Ontology-based data modeling

  Verschiedene Maschinen und Diagramme WZL / SE-RWTH

Produktionsprozesse sowie Anlagen sind aufgrund einer zunehmenden Anzahl von Produktvarianten und Produktlinien und kürzeren Produktlebenszeiten häufiger anzupassen. Im Zuge von "Industrie4.0" wird diese Forderung als belastbare Fabrik bezeichnet und beschreibt die Möglichkeit einer schnellen Rekonfiguration von Produktionslinien nach wechselnden Aufträgen durch selbstadaptive Software. Diese Software optimiert die Produktionslinie durch Identifizierung und falls erforderlich Verknüpfung.

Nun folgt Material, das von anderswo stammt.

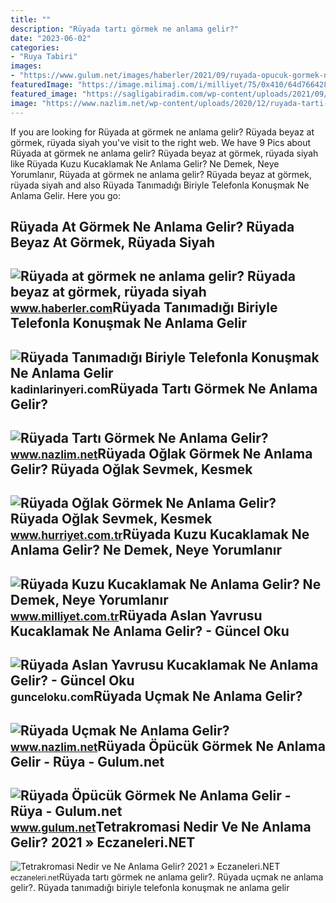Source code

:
 ```yaml
---
title: ""
description: "Rüyada tartı görmek ne anlama gelir?"
date: "2023-06-02"
categories:
- "Ruya Tabiri"
images:
- "https://www.gulum.net/images/haberler/2021/09/ruyada-opucuk-gormek-ne-anlama-gelir-9915.jpg"
featuredImage: "https://image.milimaj.com/i/milliyet/75/0x410/64d7664286b2475844b639bf.jpg"
featured_image: "https://sagligabiradim.com/wp-content/uploads/2021/09/Tetrakromasi-nedir-ve-ne-anlama-gelir.jpeg"
image: "https://www.nazlim.net/wp-content/uploads/2020/12/ruyada-tarti-gormek-ne-anlama-gelir.jpeg"
---
```


If you are looking for Rüyada at görmek ne anlama gelir? Rüyada beyaz at görmek, rüyada siyah you've visit to the right web. We have 9 Pics about Rüyada at görmek ne anlama gelir? Rüyada beyaz at görmek, rüyada siyah like Rüyada Kuzu Kucaklamak Ne Anlama Gelir? Ne Demek, Neye Yorumlanır, Rüyada at görmek ne anlama gelir? Rüyada beyaz at görmek, rüyada siyah and also Rüyada Tanımadığı Biriyle Telefonla Konuşmak Ne Anlama Gelir. Here you go:

Rüyada At Görmek Ne Anlama Gelir? Rüyada Beyaz At Görmek, Rüyada Siyah
----------------------------------------------------------------------

 ![Rüyada at görmek ne anlama gelir? Rüyada beyaz at görmek, rüyada siyah](https://foto.haberler.com/haber/2019/10/30/ruyada-at-gormek-ne-anlama-gelir-12566959_7097_m.jpg) <small>www.haberler.com</small>Rüyada Tanımadığı Biriyle Telefonla Konuşmak Ne Anlama Gelir
------------------------------------------------------------

 ![Rüyada Tanımadığı Biriyle Telefonla Konuşmak Ne Anlama Gelir](https://kadinlarinyeri.com/wp-content/uploads/2021/12/Ruyada-Tanimadigi-Biriyle-Telefonla-Konusmak-Ne-Anlama-Gelir.jpg) <small>kadinlarinyeri.com</small>Rüyada Tartı Görmek Ne Anlama Gelir?
------------------------------------

 ![Rüyada Tartı Görmek Ne Anlama Gelir?](https://www.nazlim.net/wp-content/uploads/2020/12/ruyada-tarti-gormek-ne-anlama-gelir.jpeg) <small>www.nazlim.net</small>Rüyada Oğlak Görmek Ne Anlama Gelir? Rüyada Oğlak Sevmek, Kesmek
----------------------------------------------------------------

 ![Rüyada Oğlak Görmek Ne Anlama Gelir? Rüyada Oğlak Sevmek, Kesmek](https://image.hurimg.com/i/hurriyet/75/750x422/62299d464e3fe00784c410c2.jpg) <small>www.hurriyet.com.tr</small>Rüyada Kuzu Kucaklamak Ne Anlama Gelir? Ne Demek, Neye Yorumlanır
-----------------------------------------------------------------

 ![Rüyada Kuzu Kucaklamak Ne Anlama Gelir? Ne Demek, Neye Yorumlanır](https://image.milimaj.com/i/milliyet/75/0x410/64d7664286b2475844b639bf.jpg) <small>www.milliyet.com.tr</small>Rüyada Aslan Yavrusu Kucaklamak Ne Anlama Gelir? - Güncel Oku
-------------------------------------------------------------

 ![Rüyada Aslan Yavrusu Kucaklamak Ne Anlama Gelir? - Güncel Oku](https://gunceloku.com/uploads/ruyada-aslan-yavrusu-kucaklamak-ne-anlama-gelir-622afefbcca31.jpeg) <small>gunceloku.com</small>Rüyada Uçmak Ne Anlama Gelir?
-----------------------------

 ![Rüyada Uçmak Ne Anlama Gelir?](https://www.nazlim.net/wp-content/uploads/2020/10/ruyada-ucmak-ne-anlama-gelir.jpg) <small>www.nazlim.net</small>Rüyada Öpücük Görmek Ne Anlama Gelir - Rüya - Gulum.net
-------------------------------------------------------

 ![Rüyada Öpücük Görmek Ne Anlama Gelir - Rüya - Gulum.net](https://www.gulum.net/images/haberler/2021/09/ruyada-opucuk-gormek-ne-anlama-gelir-9915.jpg) <small>www.gulum.net</small>Tetrakromasi Nedir Ve Ne Anlama Gelir? 2021 » Eczaneleri.NET
------------------------------------------------------------

 ![Tetrakromasi Nedir ve Ne Anlama Gelir? 2021 » Eczaneleri.NET](https://sagligabiradim.com/wp-content/uploads/2021/09/Tetrakromasi-nedir-ve-ne-anlama-gelir.jpeg) <small>eczaneleri.net</small>Rüyada tartı görmek ne anlama gelir?. Rüyada uçmak ne anlama gelir?. Rüyada tanımadığı biriyle telefonla konuşmak ne anlama gelir
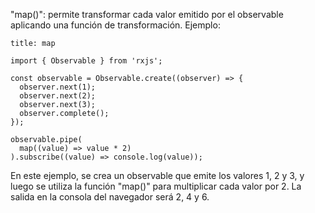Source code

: "map()": permite transformar cada valor emitido por el observable aplicando una función de transformación. Ejemplo:

```ad-example
title: map
```
```
import { Observable } from 'rxjs';

const observable = Observable.create((observer) => {
  observer.next(1);
  observer.next(2);
  observer.next(3);
  observer.complete();
});

observable.pipe(
  map((value) => value * 2)
).subscribe((value) => console.log(value));
```

En este ejemplo, se crea un observable que emite los valores 1, 2 y 3, y luego se utiliza la función "map()" para multiplicar cada valor por 2. La salida en la consola del navegador será 2, 4 y 6.
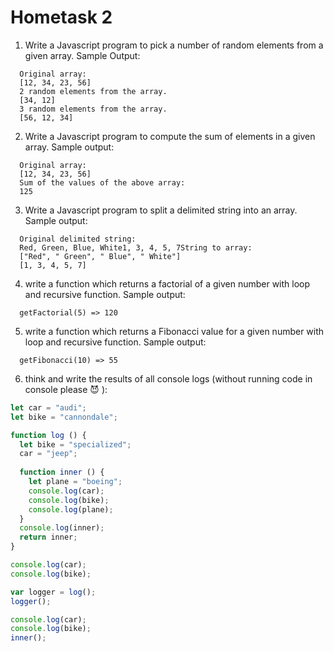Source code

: # Hometask 2

1. Write a Javascript program to pick a number of random elements from a given array. Sample Output:  
  ```
    Original array:
    [12, 34, 23, 56]
    2 random elements from the array.
    [34, 12]
    3 random elements from the array.
    [56, 12, 34]
  ```

2. Write a Javascript program to compute the sum of elements in a given array. Sample output:  
  ```
    Original array:
    [12, 34, 23, 56]
    Sum of the values of the above array:
    125
  ```

3. Write a Javascript program to split a delimited string into an array. Sample output:  
  ```
    Original delimited string:
    Red, Green, Blue, White1, 3, 4, 5, 7String to array:
    ["Red", " Green", " Blue", " White"]
    [1, 3, 4, 5, 7]
  ```

4. write a function which returns a factorial of a given number with loop and recursive function. Sample output:  
  ```
    getFactorial(5) => 120
  ```

5. write a function which returns a Fibonacci value for a given number with loop and recursive function. Sample output:  
  ```
    getFibonacci(10) => 55
  ```

6. think and write the results of all console logs (without running code in console please :smiling_imp: ):  
  ```javascript
  let car = "audi";
  let bike = "cannondale";

  function log () {
    let bike = "specialized";
    car = "jeep";
    
    function inner () {
      let plane = "boeing";
      console.log(car);
      console.log(bike);
      console.log(plane);
    }
    console.log(inner);
    return inner; 
  }

  console.log(car);
  console.log(bike);

  var logger = log();
  logger();
  
  console.log(car);
  console.log(bike);
  inner();
  ```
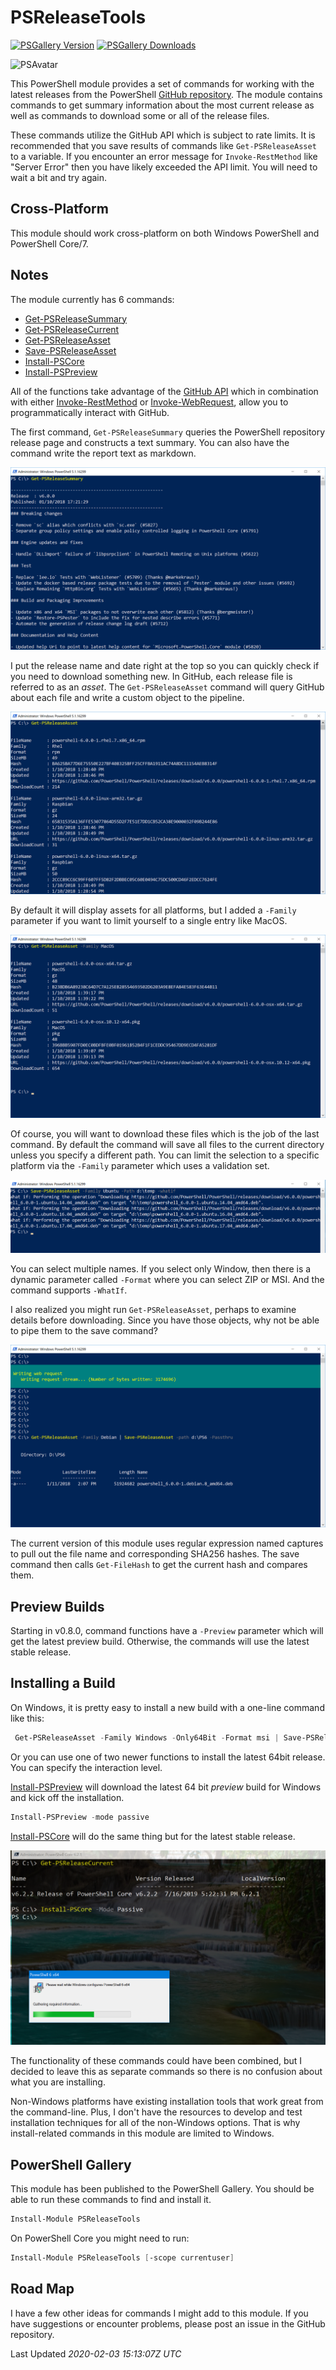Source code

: # PSReleaseTools

[![PSGallery Version](https://img.shields.io/powershellgallery/v/PSReleaseTools.png?style=for-the-badge&logo=powershell&label=PowerShell%20Gallery)](https://www.powershellgallery.com/packages/PSReleaseTools/) [![PSGallery Downloads](https://img.shields.io/powershellgallery/dt/PSReleaseTools.png?style=for-the-badge&label=Downloads)](https://www.powershellgallery.com/packages/PSReleaseTools/)

![PSAvatar](/images/Powershell_avatar.ico)

This PowerShell module provides a set of commands for working with the latest releases from the PowerShell [GitHub repository](https://github.com/PowerShell/PowerShell). The module contains commands to get summary information about the most current release as well as commands to download some or all of the release files.

These commands utilize the GitHub API which is subject to rate limits. It is recommended that you save results of commands like `Get-PSReleaseAsset` to a variable. If you encounter an error message for `Invoke-RestMethod` like "Server Error" then you have likely exceeded the API limit. You will need to wait a bit and try again.

## Cross-Platform

This module should work cross-platform on both Windows PowerShell and PowerShell Core/7.

## Notes

The module currently has 6 commands:

- [Get-PSReleaseSummary](/Docs/Get-PSReleaseSummary.md)
- [Get-PSReleaseCurrent](/Docs/Get-PSReleaseCurrent.md)
- [Get-PSReleaseAsset](/Docs/Get-PSReleaseAsset.md)
- [Save-PSReleaseAsset](/Docs/Save-PSReleaseAsset.md)
- [Install-PSCore](/Docs/Install-PSCore.md)
- [Install-PSPreview](/Docs/Install-PSPreview.md)

All of the functions take advantage of the [GitHub API](https://developer.github.com/v3/ "learn more about the API") which in combination with either [Invoke-RestMethod](http://go.microsoft.com/fwlink/?LinkID=217034) or [Invoke-WebRequest](http://go.microsoft.com/fwlink/?LinkID=217035), allow you to programmatically interact with GitHub.

The first command, `Get-PSReleaseSummary` queries the PowerShell repository release page and constructs a text summary. You can also have the command write the report text as markdown.

![get-psreleasesummary.png](/images/get-psreleasesummary.png)

I put the release name and date right at the top so you can quickly check if you need to download something new. In GitHub, each release file is referred to as an *asset*. The `Get-PSReleaseAsset` command will query GitHub about each file and write a custom object to the pipeline.

![get-psreleaseasset.png](/images/get-psreleaseasset.png)

By default it will display assets for all platforms, but I added a `-Family` parameter if you want to limit yourself to a single entry like MacOS.

![get-psreleaseasset-macos.png](/images/get-psreleaseasset-macos.png)

Of course, you will want to download these files which is the job of the last command. By default the command will save all files to the current directory unless you specify a different path. You can limit the selection to a specific platform via the `-Family` parameter which uses a validation set.

![save-psreleaseasset-ubuntu.png](/images/save-psreleaseasset-ubuntu.png)

You can select multiple names. If you select only Window, then there is a dynamic parameter called `-Format` where you can select ZIP or MSI. And the command supports `-WhatIf`.

I also realized you might run `Get-PSReleaseAsset`, perhaps to examine details before downloading. Since you have those objects, why not be able to pipe them to the save command?

![pipelinesave.png](/images/pipelinesave.png)

The current version of this module uses regular expression named captures to pull out the file name and corresponding SHA256 hashes. The save command then calls `Get-FileHash` to get the current hash and compares them.

## Preview Builds

Starting in v0.8.0, command functions have a `-Preview` parameter which will get the latest preview build. Otherwise, the commands will use the latest stable release.

## Installing a Build

On Windows, it is pretty easy to install a new build with a one-line command like this:

```powershell
 Get-PSReleaseAsset -Family Windows -Only64Bit -Format msi | Save-PSReleaseAsset -Path d:\temp -Passthru | Invoke-Item
```

Or you can use one of two newer functions to install the latest 64bit release. You can specify the interaction level.

 [Install-PSPreview](/Docs/Install-PSPreview.md) will download the latest 64 bit _*preview*_ build for Windows and kick off the installation.

 ```powershell
Install-PSPreview -mode passive
 ```

 [Install-PSCore](/Docs/Install-PSCore.md) will do the same thing but for the latest stable release.

 ![Install-PSCore](/images/install-pscore.png)

 The functionality of these commands could have been combined, but I decided to leave this as separate commands so there is no confusion about what you are installing.

Non-Windows platforms have existing installation tools that work great from the command-line. Plus, I don't have the resources to develop and test installation techniques for all of the non-Windows options. That is why install-related commands in this module are limited to Windows.

## PowerShell Gallery

This module has been published to the PowerShell Gallery. You should be able to run these commands to find and install it.

```powershell
Install-Module PSReleaseTools
```

On PowerShell Core you might need to run:

```powershell
Install-Module PSReleaseTools [-scope currentuser]
```

## Road Map

I have a few other ideas for commands I might add to this module. If you have suggestions or encounter problems, please post an issue in the GitHub repository.

Last Updated *2020-02-03 15:13:07Z UTC*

Eine statische Abbildung zwischen Produkt, Prozess und Ressource (z. B. nach DIN 62264) reicht hierfür nicht mehr aus. Stattdessen muss eine solche Zuordnung flexibel und konzeptionell für modellbasierte Anpassungen sein, um effiziente Änderungen zu ermöglichen. Die Herausforderung besteht darin, gültige Zuweisungen zwischen diesen Komponenten zu identifizieren, da jedes Produkt individuelle Anforderungen an den Produktionsprozess und die Ressourcen stellt. Darüber hinaus müssen Übergangskosten für die Neukonfiguration der Anlage von der Optimierungssoftware berücksichtigt werden.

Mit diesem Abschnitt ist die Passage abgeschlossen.